The path forward isn’t about fixing yourself or becoming someone completely different. It’s about developing a more secure attachment through awareness of your interaction styles, understanding where they came from, and slowly expanding your capacity for the kind of connection you actually want.

Sometimes this work can be done within a loving relationship with someone who’s willing to be patient as you both figure out your relational styles. Sometimes it requires professional support to untangle wounds that run particularly deep.

Therapies that focus on attachment provide a safe space to explore how early experiences shape current relationship dynamics.

Couples counselling offers tools to improve communication and repair conflicts.

Trauma-informed approaches add another layer of care by addressing how past wounds impact present relationships.

Why This Matters

At the end of the day, Love is Blind isn’t really about whether love can develop without physical attraction. It’s about whether we can show up authentically in relationship despite our fears, wounds, and protective strategies.

The couples who make it aren’t the ones without attachment issues but the ones who can acknowledge their relational dynamics, communicate about them, and work together.

They’re willing to do the vulnerable work of letting someone see not just their best selves, but their scared, defended, messy selves too.

That’s the real experiment: Can we love and be loved not despite our attachment wounds, but including them?
Can we create relationships where it’s safe to be human…anxious sometimes, defensive sometimes, scared of being hurt but willing to try anyway?

I think the answer is yes. But it requires the kind of courage most of these reality show contestants are just starting to develop.
The courage to look at your relational habits honestly, communicate about them openly, and choose connection even when your nervous system is screaming that it’s not safe.

That’s the work we do in therapy, and it’s some of the most important work there is. Because at the end of the day, we all want to be seen, known, and loved for who we really are. We just need to learn how to let that happen.

About the Author

Delia Petrescu, MA, RP, is a licensed psychotherapist specializing in trauma recovery, attachment wounds, and reproductive mental health. she has experience helping individuals and couples build secure, healthy connections.

Work With Us

At Get Reconnected Psychotherapy Services, we understand how attachment influences your relationships.

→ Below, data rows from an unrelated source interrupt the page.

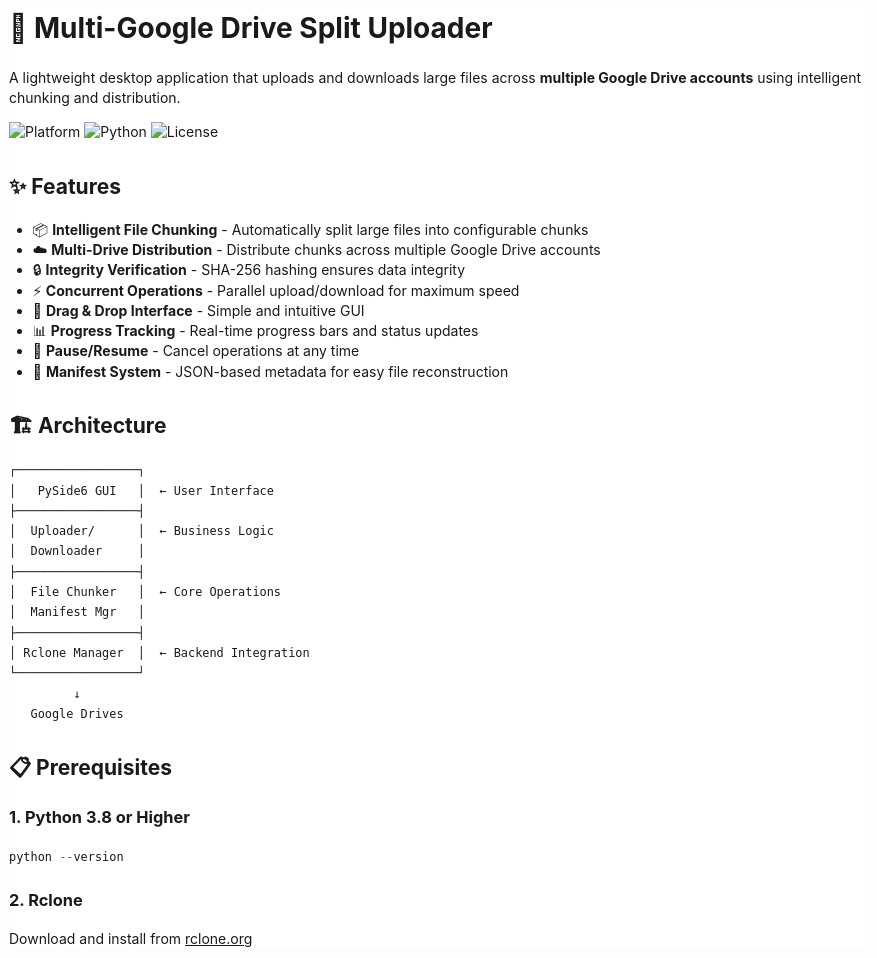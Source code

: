 # 🚀 Multi-Google Drive Split Uploader

A lightweight desktop application that uploads and downloads large files across **multiple Google Drive accounts** using intelligent chunking and distribution.

![Platform](https://img.shields.io/badge/platform-Windows%2010%2F11-blue)
![Python](https://img.shields.io/badge/python-3.8%2B-green)
![License](https://img.shields.io/badge/license-MIT-orange)

## ✨ Features

- 📦 **Intelligent File Chunking** - Automatically split large files into configurable chunks
- ☁️ **Multi-Drive Distribution** - Distribute chunks across multiple Google Drive accounts
- 🔒 **Integrity Verification** - SHA-256 hashing ensures data integrity
- ⚡ **Concurrent Operations** - Parallel upload/download for maximum speed
- 🎯 **Drag & Drop Interface** - Simple and intuitive GUI
- 📊 **Progress Tracking** - Real-time progress bars and status updates
- 🔄 **Pause/Resume** - Cancel operations at any time
- 📝 **Manifest System** - JSON-based metadata for easy file reconstruction

## 🏗️ Architecture

```
┌─────────────────┐
│   PySide6 GUI   │  ← User Interface
├─────────────────┤
│  Uploader/      │  ← Business Logic
│  Downloader     │
├─────────────────┤
│  File Chunker   │  ← Core Operations
│  Manifest Mgr   │
├─────────────────┤
│ Rclone Manager  │  ← Backend Integration
└─────────────────┘
         ↓
   Google Drives
```

## 📋 Prerequisites

### 1. Python 3.8 or Higher
```powershell
python --version
```

### 2. Rclone
Download and install from [rclone.org](https://rclone.org/downloads/)
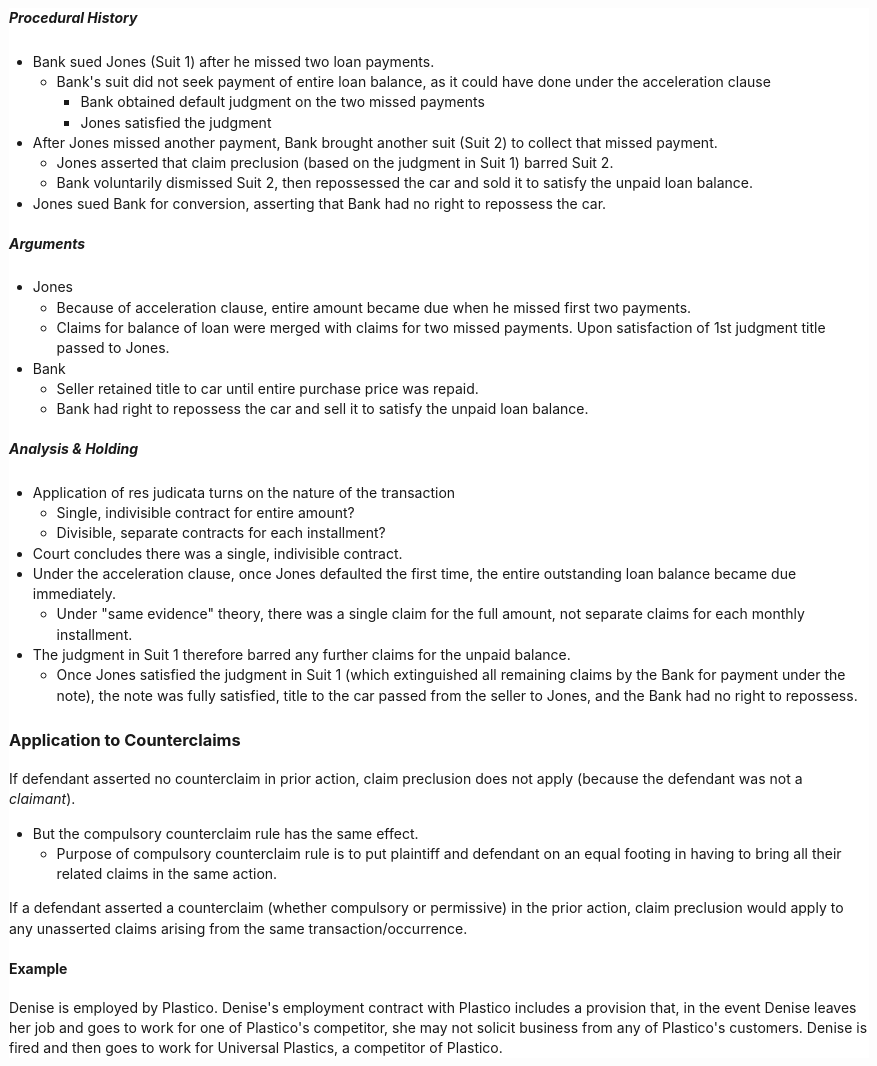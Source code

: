 ##### Procedural History

- Bank sued Jones (Suit 1) after he missed two loan payments.
  - Bank's suit did not seek payment of entire loan balance, as it could have done under the acceleration clause
    - Bank obtained default judgment on the two missed payments
	- Jones satisfied the judgment
- After Jones missed another payment, Bank brought another suit (Suit 2) to collect that missed payment.
  - Jones asserted that claim preclusion (based on the judgment in Suit 1) barred Suit 2. 
  - Bank voluntarily dismissed Suit 2, then repossessed the car and sold it to satisfy the unpaid loan balance.
- Jones sued Bank for conversion, asserting that Bank had no right to repossess the car.

##### Arguments 

- Jones
  - Because of acceleration clause, entire amount became due when he missed first two payments.
  - Claims for balance of loan were merged with claims for two missed payments. Upon satisfaction of 1st judgment title passed to Jones.
- Bank
  - Seller retained title to car until entire purchase price was repaid.
  - Bank had right to repossess the car and sell it to satisfy the unpaid loan balance.

##### Analysis & Holding

- Application of res judicata turns on the nature of the transaction
  - Single, indivisible contract for entire amount?
  - Divisible, separate contracts for each installment?
- Court concludes there was a single, indivisible contract.
- Under the acceleration clause, once Jones defaulted the first time, the entire outstanding loan balance became due immediately.
  - Under "same evidence" theory, there was a single claim for the full amount, not separate claims for each monthly installment.
- The judgment in Suit 1 therefore barred any further claims for the unpaid balance.
  - Once Jones satisfied the judgment in Suit 1 (which extinguished all remaining claims by the Bank for payment under the note), the note was fully satisfied, title to the car passed from the seller to Jones, and the Bank had no right to repossess. 

### Application to Counterclaims 

If defendant asserted no counterclaim in prior action, claim preclusion does not apply (because the defendant was not a _claimant_). 

- But the compulsory counterclaim rule has the same effect.
  - Purpose of compulsory counterclaim rule is to put plaintiff and defendant on an equal footing in having to bring all their related claims in the same action. 

If a defendant asserted a counterclaim (whether compulsory or permissive) in the prior action, claim preclusion would apply to any unasserted claims arising from the same transaction/occurrence. 

#### Example

Denise is employed by Plastico. Denise's employment contract with Plastico includes a provision that, in the event Denise leaves her job and goes to work for one of Plastico's competitor, she may not solicit business from any of Plastico's customers. Denise is fired and then goes to work for Universal Plastics, a competitor of Plastico.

We offer evidence-based therapy to help you explore your unique story, heal old wounds, and develop healthier ways of relating.

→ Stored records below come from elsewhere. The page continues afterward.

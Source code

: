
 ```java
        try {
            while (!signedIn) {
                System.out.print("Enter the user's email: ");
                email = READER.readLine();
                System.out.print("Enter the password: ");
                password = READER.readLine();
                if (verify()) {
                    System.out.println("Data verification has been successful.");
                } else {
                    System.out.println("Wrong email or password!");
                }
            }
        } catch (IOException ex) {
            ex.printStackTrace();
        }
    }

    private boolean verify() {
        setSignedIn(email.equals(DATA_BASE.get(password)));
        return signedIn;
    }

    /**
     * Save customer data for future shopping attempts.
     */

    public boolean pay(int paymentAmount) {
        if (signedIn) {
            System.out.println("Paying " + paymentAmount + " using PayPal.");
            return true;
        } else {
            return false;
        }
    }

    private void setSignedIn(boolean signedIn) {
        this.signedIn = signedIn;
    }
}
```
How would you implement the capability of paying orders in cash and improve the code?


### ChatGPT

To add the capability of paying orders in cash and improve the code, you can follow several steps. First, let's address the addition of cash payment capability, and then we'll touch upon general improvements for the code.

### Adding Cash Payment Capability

Whether you are struggling with anxiety around connection, difficulty trusting, or simply want to strengthen your relationships, we are here to guide and support you.

If you’re ready to break free from old coping mechanisms that hold you back and step into more authentic, secure relationships, reach out to us.

Book a free 15-minute consultation to see how we can help.

FAQs

What is anxious vs. avoidant attachment?

Anxious attachment involves a strong need for closeness and reassurance, paired with a fear of being abandoned. People may become clingy or overly sensitive to signs of rejection.

Avoidant attachment involves discomfort with emotional closeness. These individuals often pull away or shut down when intimacy increases, fearing dependence or loss of control.

How do I know my attachment style?

You can get a better sense of your attachment style by reflecting on how you typically respond to closeness, conflict, and emotional needs in relationships.

For a quick starting point, try an online tool like the Attachment Style Questionnaire, which takes just 5–10 minutes and can offer helpful insights. This type of quiz can help you reflect, and learn more about attachment at your own pace.

However, the most effective way to explore your attachment patterns is in sessions with a trained therapist who can help you understand their roots and how they show up in your relationships.

Can attachment styles change?

Yes, attachment styles can change. While they often develop in childhood, they’re not set in stone. Through self-awareness, healing relationships, or working with a therapist, many people develop what’s known as an earned secure attachment—a more balanced and trusting way of connecting, even if they didn’t start out that way.